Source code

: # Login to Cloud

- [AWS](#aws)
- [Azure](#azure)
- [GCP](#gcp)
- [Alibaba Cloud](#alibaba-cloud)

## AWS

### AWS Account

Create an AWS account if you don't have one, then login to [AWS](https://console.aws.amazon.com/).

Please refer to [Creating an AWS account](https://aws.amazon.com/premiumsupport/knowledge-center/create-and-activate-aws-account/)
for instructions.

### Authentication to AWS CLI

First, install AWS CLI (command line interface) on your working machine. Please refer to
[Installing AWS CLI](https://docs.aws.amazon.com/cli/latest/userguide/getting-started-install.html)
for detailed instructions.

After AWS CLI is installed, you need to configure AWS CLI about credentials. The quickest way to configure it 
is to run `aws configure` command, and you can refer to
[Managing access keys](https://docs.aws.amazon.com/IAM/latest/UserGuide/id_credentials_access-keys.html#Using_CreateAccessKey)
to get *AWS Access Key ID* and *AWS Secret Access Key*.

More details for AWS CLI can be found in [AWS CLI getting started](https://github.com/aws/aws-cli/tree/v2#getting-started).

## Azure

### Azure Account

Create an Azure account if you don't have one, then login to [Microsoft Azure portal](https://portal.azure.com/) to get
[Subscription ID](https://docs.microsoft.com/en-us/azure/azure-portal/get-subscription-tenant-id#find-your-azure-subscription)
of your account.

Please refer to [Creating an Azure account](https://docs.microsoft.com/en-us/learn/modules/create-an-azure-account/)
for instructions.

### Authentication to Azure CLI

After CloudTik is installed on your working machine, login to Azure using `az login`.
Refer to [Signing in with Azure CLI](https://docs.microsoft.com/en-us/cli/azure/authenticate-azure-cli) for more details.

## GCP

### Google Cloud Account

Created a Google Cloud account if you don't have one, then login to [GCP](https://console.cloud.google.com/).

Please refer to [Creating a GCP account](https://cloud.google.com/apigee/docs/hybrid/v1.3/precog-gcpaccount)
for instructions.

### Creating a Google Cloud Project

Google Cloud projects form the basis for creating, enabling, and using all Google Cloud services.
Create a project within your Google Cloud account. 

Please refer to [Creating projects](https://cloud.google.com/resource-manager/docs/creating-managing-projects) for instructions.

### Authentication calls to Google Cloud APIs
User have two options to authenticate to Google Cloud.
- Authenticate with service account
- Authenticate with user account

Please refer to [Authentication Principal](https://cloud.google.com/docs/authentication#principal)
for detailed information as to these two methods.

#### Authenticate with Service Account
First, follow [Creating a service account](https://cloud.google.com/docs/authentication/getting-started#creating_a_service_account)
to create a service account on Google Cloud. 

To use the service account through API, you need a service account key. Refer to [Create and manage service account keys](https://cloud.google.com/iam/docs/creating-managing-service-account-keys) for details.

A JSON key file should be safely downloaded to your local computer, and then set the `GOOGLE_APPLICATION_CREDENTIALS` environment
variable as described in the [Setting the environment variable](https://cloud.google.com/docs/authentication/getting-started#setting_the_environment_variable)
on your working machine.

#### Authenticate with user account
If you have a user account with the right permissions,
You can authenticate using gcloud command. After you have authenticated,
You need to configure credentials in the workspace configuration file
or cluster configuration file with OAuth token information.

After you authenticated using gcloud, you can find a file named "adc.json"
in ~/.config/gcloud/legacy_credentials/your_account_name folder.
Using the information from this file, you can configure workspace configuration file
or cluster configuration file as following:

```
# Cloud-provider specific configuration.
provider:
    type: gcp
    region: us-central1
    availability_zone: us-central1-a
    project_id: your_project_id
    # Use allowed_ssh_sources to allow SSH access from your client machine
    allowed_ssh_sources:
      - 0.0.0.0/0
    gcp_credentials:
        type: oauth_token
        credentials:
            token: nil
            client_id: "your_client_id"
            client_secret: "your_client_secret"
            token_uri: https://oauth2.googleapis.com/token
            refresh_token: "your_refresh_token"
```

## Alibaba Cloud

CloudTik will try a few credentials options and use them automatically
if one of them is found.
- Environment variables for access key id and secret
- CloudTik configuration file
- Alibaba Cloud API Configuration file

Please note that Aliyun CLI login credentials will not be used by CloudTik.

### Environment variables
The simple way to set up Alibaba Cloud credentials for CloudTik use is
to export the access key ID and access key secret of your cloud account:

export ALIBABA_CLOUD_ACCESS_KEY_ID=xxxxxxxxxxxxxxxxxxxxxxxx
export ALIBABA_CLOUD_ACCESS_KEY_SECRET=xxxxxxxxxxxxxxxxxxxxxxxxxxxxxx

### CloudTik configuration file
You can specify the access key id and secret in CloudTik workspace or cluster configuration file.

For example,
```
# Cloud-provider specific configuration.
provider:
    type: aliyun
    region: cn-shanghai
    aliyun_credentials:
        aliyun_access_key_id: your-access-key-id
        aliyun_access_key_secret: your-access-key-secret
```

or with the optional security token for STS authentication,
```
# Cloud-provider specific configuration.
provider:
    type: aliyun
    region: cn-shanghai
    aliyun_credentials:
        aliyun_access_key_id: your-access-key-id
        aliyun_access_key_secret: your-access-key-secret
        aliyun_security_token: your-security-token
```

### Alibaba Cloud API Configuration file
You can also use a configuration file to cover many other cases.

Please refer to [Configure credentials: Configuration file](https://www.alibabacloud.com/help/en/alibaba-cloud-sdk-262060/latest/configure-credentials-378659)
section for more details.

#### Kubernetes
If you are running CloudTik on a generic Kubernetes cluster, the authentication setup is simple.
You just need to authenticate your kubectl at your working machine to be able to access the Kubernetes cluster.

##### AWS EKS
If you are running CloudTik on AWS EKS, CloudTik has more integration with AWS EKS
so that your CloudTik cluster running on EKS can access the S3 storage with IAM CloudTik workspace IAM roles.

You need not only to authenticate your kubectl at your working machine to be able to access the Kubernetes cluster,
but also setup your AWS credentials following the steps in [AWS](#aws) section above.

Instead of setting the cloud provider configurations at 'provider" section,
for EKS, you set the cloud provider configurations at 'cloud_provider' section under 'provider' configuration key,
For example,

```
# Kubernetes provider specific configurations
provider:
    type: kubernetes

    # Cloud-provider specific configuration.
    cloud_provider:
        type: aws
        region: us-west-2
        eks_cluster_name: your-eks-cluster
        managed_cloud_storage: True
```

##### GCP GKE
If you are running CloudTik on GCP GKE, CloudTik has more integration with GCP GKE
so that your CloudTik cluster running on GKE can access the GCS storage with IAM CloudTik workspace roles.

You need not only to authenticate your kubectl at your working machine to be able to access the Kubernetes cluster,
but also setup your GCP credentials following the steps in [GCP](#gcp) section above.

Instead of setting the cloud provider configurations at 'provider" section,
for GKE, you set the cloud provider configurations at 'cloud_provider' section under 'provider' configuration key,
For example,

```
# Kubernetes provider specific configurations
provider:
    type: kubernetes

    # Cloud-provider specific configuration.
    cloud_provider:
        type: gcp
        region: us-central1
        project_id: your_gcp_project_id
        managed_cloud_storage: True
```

DESCRIPTION OF THE TASK:
Look through the records above and report how many lines hold the word "running", giving only the number.

EXERCISE SOLUTION:
5